Ana Iris Simón
Como la juventud no es lo que era, me he visto en la tesitura de ser “madre joven” con 29 años. Eso me dice la gente y yo respondo que no, que joven era la mía cuando me tuvo con 23, pero la realidad es que en la sala de espera de la matrona había a veces embarazadas que me miraban como con pena, seguramente pensando que la que me habían liado, madre casi adolescente como las del programa de MTV.

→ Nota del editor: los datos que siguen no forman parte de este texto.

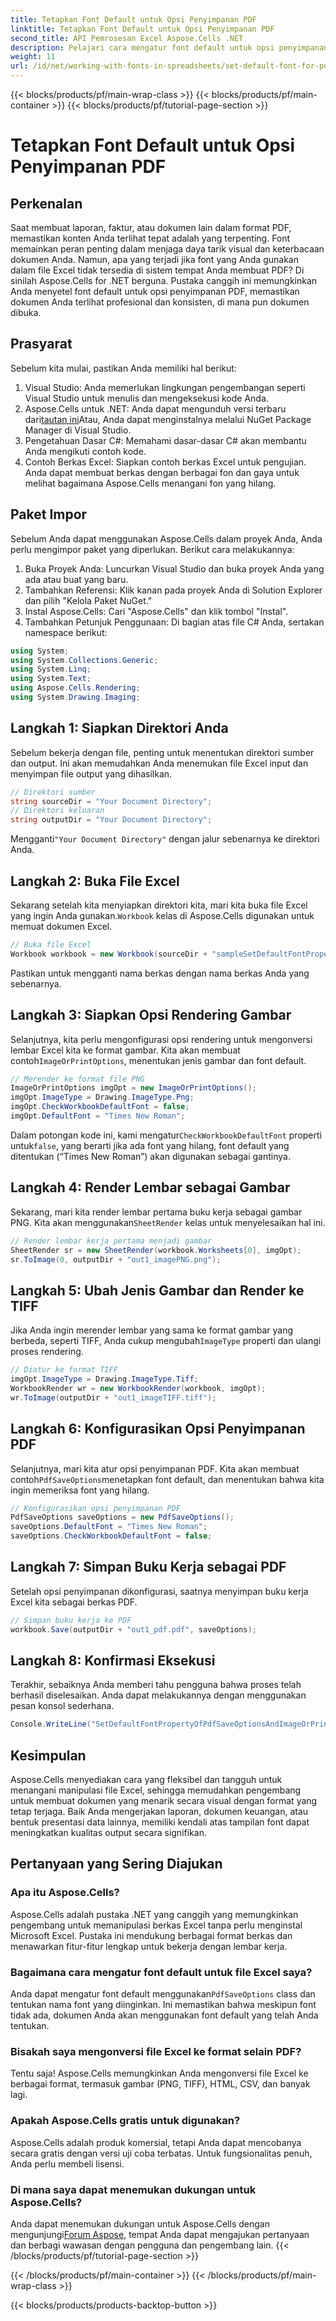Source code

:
 ```yaml
---
title: Tetapkan Font Default untuk Opsi Penyimpanan PDF
linktitle: Tetapkan Font Default untuk Opsi Penyimpanan PDF
second_title: API Pemrosesan Excel Aspose.Cells .NET
description: Pelajari cara mengatur font default untuk opsi penyimpanan PDF menggunakan Aspose.Cells untuk .NET, yang memastikan dokumen Anda terlihat sempurna setiap saat.
weight: 11
url: /id/net/working-with-fonts-in-spreadsheets/set-default-font-for-pdf-save-options/
---
```


{{< blocks/products/pf/main-wrap-class >}}
{{< blocks/products/pf/main-container >}}
{{< blocks/products/pf/tutorial-page-section >}}

# Tetapkan Font Default untuk Opsi Penyimpanan PDF

## Perkenalan
Saat membuat laporan, faktur, atau dokumen lain dalam format PDF, memastikan konten Anda terlihat tepat adalah yang terpenting. Font memainkan peran penting dalam menjaga daya tarik visual dan keterbacaan dokumen Anda. Namun, apa yang terjadi jika font yang Anda gunakan dalam file Excel tidak tersedia di sistem tempat Anda membuat PDF? Di sinilah Aspose.Cells for .NET berguna. Pustaka canggih ini memungkinkan Anda menyetel font default untuk opsi penyimpanan PDF, memastikan dokumen Anda terlihat profesional dan konsisten, di mana pun dokumen dibuka.
## Prasyarat
Sebelum kita mulai, pastikan Anda memiliki hal berikut:
1. Visual Studio: Anda memerlukan lingkungan pengembangan seperti Visual Studio untuk menulis dan mengeksekusi kode Anda.
2.  Aspose.Cells untuk .NET: Anda dapat mengunduh versi terbaru dari[tautan ini](https://releases.aspose.com/cells/net/)Atau, Anda dapat menginstalnya melalui NuGet Package Manager di Visual Studio.
3. Pengetahuan Dasar C#: Memahami dasar-dasar C# akan membantu Anda mengikuti contoh kode.
4. Contoh Berkas Excel: Siapkan contoh berkas Excel untuk pengujian. Anda dapat membuat berkas dengan berbagai fon dan gaya untuk melihat bagaimana Aspose.Cells menangani fon yang hilang.
## Paket Impor
Sebelum Anda dapat menggunakan Aspose.Cells dalam proyek Anda, Anda perlu mengimpor paket yang diperlukan. Berikut cara melakukannya:
1. Buka Proyek Anda: Luncurkan Visual Studio dan buka proyek Anda yang ada atau buat yang baru.
2. Tambahkan Referensi: Klik kanan pada proyek Anda di Solution Explorer dan pilih "Kelola Paket NuGet."
3. Instal Aspose.Cells: Cari "Aspose.Cells" dan klik tombol "Instal".
4. Tambahkan Petunjuk Penggunaan: Di bagian atas file C# Anda, sertakan namespace berikut:
```csharp
using System;
using System.Collections.Generic;
using System.Linq;
using System.Text;
using Aspose.Cells.Rendering;
using System.Drawing.Imaging;
```
## Langkah 1: Siapkan Direktori Anda
Sebelum bekerja dengan file, penting untuk menentukan direktori sumber dan output. Ini akan memudahkan Anda menemukan file Excel input dan menyimpan file output yang dihasilkan.
```csharp
// Direktori sumber
string sourceDir = "Your Document Directory";
// Direktori keluaran
string outputDir = "Your Document Directory";
```
 Mengganti`"Your Document Directory"` dengan jalur sebenarnya ke direktori Anda.
## Langkah 2: Buka File Excel
 Sekarang setelah kita menyiapkan direktori kita, mari kita buka file Excel yang ingin Anda gunakan.`Workbook` kelas di Aspose.Cells digunakan untuk memuat dokumen Excel.
```csharp
// Buka file Excel
Workbook workbook = new Workbook(sourceDir + "sampleSetDefaultFontPropertyOfPdfSaveOptionsAndImageOrPrintOptions.xlsx");
```
Pastikan untuk mengganti nama berkas dengan nama berkas Anda yang sebenarnya.
## Langkah 3: Siapkan Opsi Rendering Gambar
Selanjutnya, kita perlu mengonfigurasi opsi rendering untuk mengonversi lembar Excel kita ke format gambar. Kita akan membuat contoh`ImageOrPrintOptions`, menentukan jenis gambar dan font default.
```csharp
// Merender ke format file PNG
ImageOrPrintOptions imgOpt = new ImageOrPrintOptions();
imgOpt.ImageType = Drawing.ImageType.Png;
imgOpt.CheckWorkbookDefaultFont = false;
imgOpt.DefaultFont = "Times New Roman";
```
 Dalam potongan kode ini, kami mengatur`CheckWorkbookDefaultFont` properti untuk`false`, yang berarti jika ada font yang hilang, font default yang ditentukan (“Times New Roman”) akan digunakan sebagai gantinya.
## Langkah 4: Render Lembar sebagai Gambar
 Sekarang, mari kita render lembar pertama buku kerja sebagai gambar PNG. Kita akan menggunakan`SheetRender` kelas untuk menyelesaikan hal ini.
```csharp
// Render lembar kerja pertama menjadi gambar
SheetRender sr = new SheetRender(workbook.Worksheets[0], imgOpt);
sr.ToImage(0, outputDir + "out1_imagePNG.png");
```
## Langkah 5: Ubah Jenis Gambar dan Render ke TIFF
 Jika Anda ingin merender lembar yang sama ke format gambar yang berbeda, seperti TIFF, Anda cukup mengubah`ImageType` properti dan ulangi proses rendering.
```csharp
// Diatur ke format TIFF
imgOpt.ImageType = Drawing.ImageType.Tiff;
WorkbookRender wr = new WorkbookRender(workbook, imgOpt);
wr.ToImage(outputDir + "out1_imageTIFF.tiff");
```
## Langkah 6: Konfigurasikan Opsi Penyimpanan PDF
 Selanjutnya, mari kita atur opsi penyimpanan PDF. Kita akan membuat contoh`PdfSaveOptions`menetapkan font default, dan menentukan bahwa kita ingin memeriksa font yang hilang.
```csharp
// Konfigurasikan opsi penyimpanan PDF
PdfSaveOptions saveOptions = new PdfSaveOptions();
saveOptions.DefaultFont = "Times New Roman";
saveOptions.CheckWorkbookDefaultFont = false;
```
## Langkah 7: Simpan Buku Kerja sebagai PDF
Setelah opsi penyimpanan dikonfigurasi, saatnya menyimpan buku kerja Excel kita sebagai berkas PDF. 
```csharp
// Simpan buku kerja ke PDF
workbook.Save(outputDir + "out1_pdf.pdf", saveOptions);
```
## Langkah 8: Konfirmasi Eksekusi
Terakhir, sebaiknya Anda memberi tahu pengguna bahwa proses telah berhasil diselesaikan. Anda dapat melakukannya dengan menggunakan pesan konsol sederhana.
```csharp
Console.WriteLine("SetDefaultFontPropertyOfPdfSaveOptionsAndImageOrPrintOptions executed successfully.\r\n");
```
## Kesimpulan
Aspose.Cells menyediakan cara yang fleksibel dan tangguh untuk menangani manipulasi file Excel, sehingga memudahkan pengembang untuk membuat dokumen yang menarik secara visual dengan format yang tetap terjaga. Baik Anda mengerjakan laporan, dokumen keuangan, atau bentuk presentasi data lainnya, memiliki kendali atas tampilan font dapat meningkatkan kualitas output secara signifikan.
## Pertanyaan yang Sering Diajukan
### Apa itu Aspose.Cells?
Aspose.Cells adalah pustaka .NET yang canggih yang memungkinkan pengembang untuk memanipulasi berkas Excel tanpa perlu menginstal Microsoft Excel. Pustaka ini mendukung berbagai format berkas dan menawarkan fitur-fitur lengkap untuk bekerja dengan lembar kerja.
### Bagaimana cara mengatur font default untuk file Excel saya?
 Anda dapat mengatur font default menggunakan`PdfSaveOptions` class dan tentukan nama font yang diinginkan. Ini memastikan bahwa meskipun font tidak ada, dokumen Anda akan menggunakan font default yang telah Anda tentukan.
### Bisakah saya mengonversi file Excel ke format selain PDF?
Tentu saja! Aspose.Cells memungkinkan Anda mengonversi file Excel ke berbagai format, termasuk gambar (PNG, TIFF), HTML, CSV, dan banyak lagi.
### Apakah Aspose.Cells gratis untuk digunakan?
Aspose.Cells adalah produk komersial, tetapi Anda dapat mencobanya secara gratis dengan versi uji coba terbatas. Untuk fungsionalitas penuh, Anda perlu membeli lisensi.
### Di mana saya dapat menemukan dukungan untuk Aspose.Cells?
 Anda dapat menemukan dukungan untuk Aspose.Cells dengan mengunjungi[Forum Aspose](https://forum.aspose.com/c/cells/9), tempat Anda dapat mengajukan pertanyaan dan berbagi wawasan dengan pengguna dan pengembang lain.
{{< /blocks/products/pf/tutorial-page-section >}}

{{< /blocks/products/pf/main-container >}}
{{< /blocks/products/pf/main-wrap-class >}}

{{< blocks/products/products-backtop-button >}}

Como soy la primera de mis amigas en tener un crío, todo son preguntas. Una que me hacen con frecuencia es cómo es dar de mamar, a lo que respondo que parecido a rezar: es sentirse unida a algo mayor, saberse trascendida por aquello que la supera a una, el amor. Es la revelación, de pronto, de que todo siempre es más leve. Esto lo digo si tengo la confianza suficiente con mi interlocutora, si no, cuento anécdotas sobre mi hijo de dos meses y su concepción de la teta como diosa primordial.
Mi hijo, que aún tiene la vida casi sin estrenar, pensaba en sus primeros días que la teta era la solución a todos los males: a su estreñimiento, a su hipo, a su sueño y, por supuesto, a sus ganas de cariño y a su hambre. Eso me llevaba a andar todo el día dándole el pecho, y fue en uno de esos momentos parecidos al rezo y a raíz de una conversación con el padre de la criatura cuando caí en por qué la teta es uno de los mejores y más antiguos símbolos de la comunidad política. Por qué la loba capitolina y la leche manando de los ríos en los mitos de las primeras urbes.

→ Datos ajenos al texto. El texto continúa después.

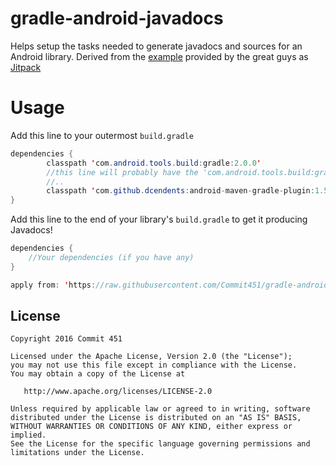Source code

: # gradle-android-javadocs
Helps setup the tasks needed to generate javadocs and sources for an Android library.
Derived from the [example](https://github.com/jitpack/android-example/blob/master/library/build.gradle) provided by the great guys as [Jitpack](https://jitpack.io)


# Usage
Add this line to your outermost `build.gradle`
```java
dependencies {
        classpath 'com.android.tools.build:gradle:2.0.0'
        //this line will probably have the 'com.android.tools.build:gradle' dependency
        //..
        classpath 'com.github.dcendents:android-maven-gradle-plugin:1.5'
}
```
Add this line to the end of your library's `build.gradle` to get it producing Javadocs!
```java
dependencies {
    //Your dependencies (if you have any)
}

apply from: 'https://raw.githubusercontent.com/Commit451/gradle-android-javadocs/1.0.0/gradle-android-javadocs.gradle'
```

License
--------

    Copyright 2016 Commit 451

    Licensed under the Apache License, Version 2.0 (the "License");
    you may not use this file except in compliance with the License.
    You may obtain a copy of the License at

       http://www.apache.org/licenses/LICENSE-2.0

    Unless required by applicable law or agreed to in writing, software
    distributed under the License is distributed on an "AS IS" BASIS,
    WITHOUT WARRANTIES OR CONDITIONS OF ANY KIND, either express or implied.
    See the License for the specific language governing permissions and
    limitations under the License.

La teta es la socialización primera y la revelación primigenia de que casi nunca hay salida individual a los problemas ni alegría posible si no hay un otro con quien celebrar. No es solo nutricia sino que representa también la cura frente al dolor, el descanso cuando hay sueño, los cuidados en situaciones de necesidad, del mismo modo que cualquier Estado que se precie ha de tener atributos materiales y atender y asistir con ellos a quienes lo componen: sanidad, educación, legislación laboral, limpieza, seguridad, leyes de dependencia…
Pero las funciones de la teta, bien lo sabe mi bebé, no se quedan ahí. También es mi pecho para él la pertenencia frente a los rostros desconocidos que le rodean a veces, también representa lo recogido frente al vasto mundo al que ha llegado y que tantea curiosamente con brazos y piernas o el cobijo frente a los ruidos que escucha por vez primera. Del mismo modo, la comunidad es la identidad frente al anonimato, la cualidad que vence a la cantidad y el nombre que derrota al número, lo local y nacional frente a lo global, las certezas y la solidez frente a la modernidad líquida de la que escribía Bauman.
El Estado es la leche, es el ingreso mínimo y las pensiones, pero no es solamente los hospitales porque si no seríamos la teta sueca: gorda pero fría. También es la pertenencia, el calor y el saberse compartiendo algo más que impuestos y servicios con el otro, pero no es solo eso porque si no nuestra patria cabría, como bien decía el Califa Rojo, en una caja de zapatos: allí podríamos guardar, cuidadosamente doblada, nuestra bandera. Arranca el curso político y hunos y hotros olvidarán, interesada y selectivamente, esto que ya conoce mi chaval. Él, que tiene la vida casi sin estrenar.